Read: Partitions @ MSI

MSI has two different clusters to use for submitting jobs, agate and mangi, each of which has several options for paritions. These partitions each manage different sets of hardware and have different limits for computing resources. Check this site for the status of the clusters.

When submitting jobs, it is important to consider which paritions are best for your job. Read this page to learn how to determine the optimal resources for a job.
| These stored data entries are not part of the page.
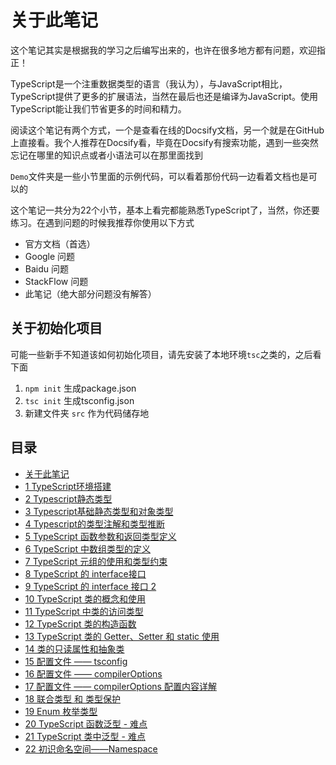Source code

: # 关于此笔记

这个笔记其实是根据我的学习之后编写出来的，也许在很多地方都有问题，欢迎指正！

TypeScript是一个注重数据类型的语言（我认为），与JavaScript相比，TypeScript提供了更多的扩展语法，当然在最后也还是编译为JavaScript。使用TypeScript能让我们节省更多的时间和精力。

阅读这个笔记有两个方式，一个是查看在线的Docsify文档，另一个就是在GitHub上直接看。我个人推荐在Docsify看，毕竟在Docsify有搜索功能，遇到一些突然忘记在哪里的知识点或者小语法可以在那里面找到

`Demo`文件夹是一些小节里面的示例代码，可以看着那份代码一边看着文档也是可以的

这个笔记一共分为22个小节，基本上看完都能熟悉TypeScript了，当然，你还要练习。在遇到问题的时候我推荐你使用以下方式

- 官方文档（首选）
- Google 问题
- Baidu 问题
- StackFlow 问题
- 此笔记（绝大部分问题没有解答）

## 关于初始化项目

可能一些新手不知道该如何初始化项目，请先安装了本地环境`tsc`之类的，之后看下面

1. `npm init` 生成package.json
2. `tsc init` 生成tsconfig.json
3. 新建文件夹 `src` 作为代码储存地

## 目录

 - [关于此笔记](README.md)
 - [1 TypeScript环境搭建](https://github.com/wibus-wee/TypeScript-Doc/blob/main/1%20TypeScript环境搭建.md)
 - [2 Typescript静态类型](https://github.com/wibus-wee/TypeScript-Doc/blob/main/2%20Typescript静态类型)
 - [3 Typescript基础静态类型和对象类型](https://github.com/wibus-wee/TypeScript-Doc/blob/main/3%20Typescript%20基础静态类型和对象类型.md)
 - [4 Typescript的类型注解和类型推断](https://github.com/wibus-wee/TypeScript-Doc/blob/main/4%20Typescript的类型注解和类型推断.md)
 - [5 TypeScript 函数参数和返回类型定义](https://github.com/wibus-wee/TypeScript-Doc/blob/main/5%20TypeScript%20函数参数和返回类型定义.md)
 - [6 TypeScript 中数组类型的定义](https://github.com/wibus-wee/TypeScript-Doc/blob/main/6%20TypeScript%20中数组类型的定义.md)
 - [7 TypeScript 元组的使用和类型约束](https://github.com/wibus-wee/TypeScript-Doc/blob/main/7%20TypeScript%20元组的使用和类型约束.md)
 - [8 TypeScript 的 interface接口](https://github.com/wibus-wee/TypeScript-Doc/blob/main/8%20TypeScript%20的%20interface接口.md)
 - [9 TypeScript 的 interface 接口 2](https://github.com/wibus-wee/TypeScript-Doc/blob/main/9%20TypeScript%20的%20interface%20接口%202.md)
 - [10 TypeScript 类的概念和使用](https://github.com/wibus-wee/TypeScript-Doc/blob/main/10%20TypeScript%20类的概念和使用.md)
 - [11 TypeScript 中类的访问类型](https://github.com/wibus-wee/TypeScript-Doc/blob/main/11%20TypeScript%20中类的访问类型.md)
 - [12 TypeScript 类的构造函数](https://github.com/wibus-wee/TypeScript-Doc/blob/main/12%20TypeScript%20类的构造函数.md)
 - [13 TypeScript 类的 Getter、Setter 和 static 使用](https://github.com/wibus-wee/TypeScript-Doc/blob/main/13%20TypeScript%20类的%20Ge1tter、Setter%20和%20static%20使用.md)
 - [14 类的只读属性和抽象类](https://github.com/wibus-wee/TypeScript-Doc/blob/main/14%20类的只读属性和抽象类.md)
 - [15 配置文件 —— tsconfig](https://github.com/wibus-wee/TypeScript-Doc/blob/main/15%20配置文件%20——%20tsconfig.md)
 - [16 配置文件 —— compilerOptions](https://github.com/wibus-wee/TypeScript-Doc/blob/main/16%20配置文件%20——%20compilerOptions.md)
 - [17 配置文件 —— compilerOptions 配置内容详解](https://github.com/wibus-wee/TypeScript-Doc/blob/main/17%20配置文件%20——%20compilerOptions%20配置内容详解.md)
 - [18 联合类型 和 类型保护](https://github.com/wibus-wee/TypeScript-Doc/blob/main/18%20联合类型%20和%20类型保护.md)
 - [19 Enum 枚举类型](https://github.com/wibus-wee/TypeScript-Doc/blob/main/19%20Enum%20枚举类型.md)
 - [20 TypeScript 函数泛型 - 难点](https://github.com/wibus-wee/TypeScript-Doc/blob/main/20%20TypeScript%20函数泛型%20-%20难点.md)
 - [21 TypeScript 类中泛型 - 难点](https://github.com/wibus-wee/TypeScript-Doc/blob/main/21%20TypeScript%20类中泛型-难点.md)
 - [22 初识命名空间——Namespace](https://github.com/wibus-wee/TypeScript-Doc/blob/main/22%20初识命名空间——Namespace.md)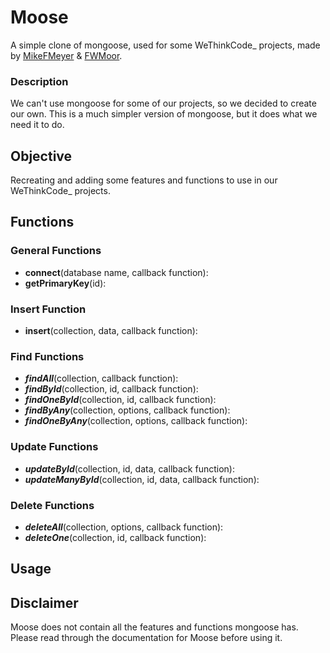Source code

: # **Moose**

A simple clone of mongoose, used for some WeThinkCode_ projects, made by [MikeFMeyer](https://github.com/mikefmeyer) & [FWMoor](https://github.com/FWMoor).

### **Description**

We can't use mongoose for some of our projects, so we decided to create our own. This is a much simpler version of mongoose, but it does what we need it to do.

## **Objective**

Recreating and adding some features and functions to use in our WeThinkCode_ projects.

## **Functions**  

### **General Functions**  

- **connect**(database name, callback function):  
- **getPrimaryKey**(id):  

### **Insert Function**

- **insert**(collection, data, callback function):

### **Find Functions**

- ***findAll***(collection, callback function):  
- ***findById***(collection, id, callback function):  
- ***findOneById***(collection, id, callback function):  
- ***findByAny***(collection, options, callback function):  
- ***findOneByAny***(collection, options, callback function):

### **Update Functions**

- ***updateById***(collection, id, data, callback function):  
- ***updateManyById***(collection, id, data, callback function):

### **Delete Functions**

- ***deleteAll***(collection, options, callback function):  
- ***deleteOne***(collection, id, callback function):

## Usage



## Disclaimer  

Moose does not contain all the features and functions mongoose has. Please read through the documentation for Moose before using it.

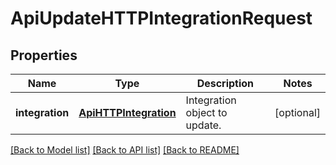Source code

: # ApiUpdateHTTPIntegrationRequest

## Properties
Name | Type | Description | Notes
------------ | ------------- | ------------- | -------------
**integration** | [**ApiHTTPIntegration**](ApiHTTPIntegration.md) | Integration object to update. | [optional] 

[[Back to Model list]](../README.md#documentation-for-models) [[Back to API list]](../README.md#documentation-for-api-endpoints) [[Back to README]](../README.md)


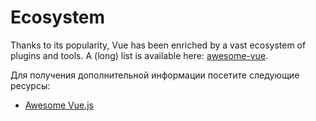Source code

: # Ecosystem

Thanks to its popularity, Vue has been enriched by a vast ecosystem of plugins and tools. A (long) list is available here: [awesome-vue](https://github.com/vuejs/awesome-vue).

Для получения дополнительной информации посетите следующие ресурсы:

- [Awesome Vue.js](https://github.com/vuejs/awesome-vue)
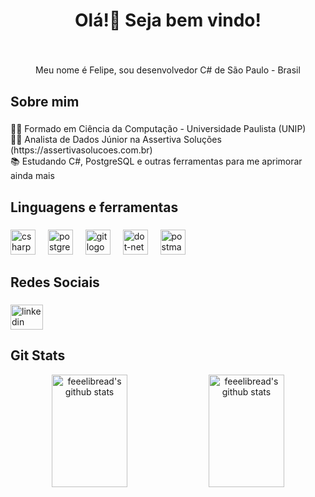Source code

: <h1 align="center">Olá!👋 Seja bem vindo!</h1>

###

<br clear="both">

<p align="center">Meu nome é Felipe, sou desenvolvedor C# de São Paulo - Brasil</p>

###

<h2 align="left">Sobre mim</h2>

###

<p align="left">🧑‍🎓 Formado em Ciência da Computação - Universidade Paulista (UNIP)<br>👨‍💻 Analista de Dados Júnior na Assertiva Soluções (https://assertivasolucoes.com.br)<br>📚 Estudando C#, PostgreSQL e outras ferramentas para me aprimorar ainda mais</p>

###

<h2 align="left">Linguagens e ferramentas</h2>

###

<div align="left">
  <img src="https://cdn.jsdelivr.net/gh/devicons/devicon/icons/csharp/csharp-original.svg" height="40" alt="csharp logo"  />
  <img width="12" />
  <img src="https://cdn.jsdelivr.net/gh/devicons/devicon/icons/postgresql/postgresql-original.svg" height="40" alt="postgresql logo"  />
  <img width="12" />
  <img src="https://cdn.jsdelivr.net/gh/devicons/devicon/icons/git/git-original.svg" height="40" alt="git logo"  />
  <img width="12" />
  <img src="https://skillicons.dev/icons?i=dotnet" height="40" alt="dot-net logo"  />
  <img width="12" />
  <img src="https://skillicons.dev/icons?i=postman" height="40" alt="postman logo"  />
</div>

###

<h2 align="left">Redes Sociais</h2>

###

<div align="left">
  <a href="https://www.linkedin.com/in/felipe-pichinine-a1592b200/" target="_blank">
    <img src="https://raw.githubusercontent.com/maurodesouza/profile-readme-generator/master/src/assets/icons/social/linkedin/default.svg" width="52" height="40" alt="linkedin logo"  />
  </a>
</div>

###

<div align="center"> 
  <h2 align="left">Git Stats</h2>
  <img width="49%" height="180px" src="https://github-readme-stats.vercel.app/api?username=feeelibread&show_icons=true&count_private=true&hide_border=true&title_color=D41b22&icon_color=D41b22&text_color=ffffff&bg_color=0d1117" alt="feeelibread's github stats" /> 
  
  <img width="49%" height="180px" src="https://github-readme-stats.vercel.app/api/top-langs/?username=feeelibread&layout=compact&hide_border=true&title_color=D41b22&text_color=ffffff&bg_color=0d1117" alt="feeelibread's github stats"/>
</div>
You also need to make sure that the partitions you are requesting are a part of the cluster you are submitting from or a federated partition.

Each partition you may choose is specific to the HPC resource that is being used. “Federated” partitions such as msismall can be used from any login node, and automatically delegate jobs to a partition accessible via the current login node.

Federated Partitions

Nodes

Login nodes (e.g. ah0123 or ln4567) have access to less resources than a compute node. These are good for file browsing, text editing, small file transfers, and other minimal tasks. Any command taking longer than 15 minutes to run will be killed. To login to a compute node (e.g. cn0123 or acn4567), run ssh -Y agate/mangi.

For submitting sbatch runs, you can submit these from a login or a compute node. For grabbing a srun, you need to be on a compute node. Read more about sbatch/srun jobs on this page.

If you try to submit a job on a partition that doesn't have access to the amount of resources you requested or that can't be accessed from your current node, the job submission will fail and throw an error.

Partition Resources

Partions of MSI

"Partition name" (-p=name) specifies the string for the partition. Note that some partitions are only accessible if connected to a corresponding node, e.g. ahXXXX for Agate. You can also list multiple partitions.

“Node sharing?” specifies whether a partition allows for multiple jobs to be allocated on the same node across resources. The --exclusive flag will prevent the node from being shared with other jobs/users.

“Cores per node” (--ntasks=N) specifies the range of core processors that may be allocated for one job per node.

“Walltime limit” (--time=hrs:min:sec) specifies the maximum amount of time that is allocated for a job to use resources.

“Total node memory” (--mem=NG) is the range of memory allocated for each node (in GB).

“Advised memory per core” (--mem-per-cpu=NG) is effectively the amount of RAM (Random Access Memory) allocated to a given CPU (Central Processing Unit).

“Local scratch per node” (--tmp) is the total amount of temporary storage that you can specify for that partition.

“Maximum nodes per job” (--nodes=N) is the highest number of nodes one may be allocated for each job.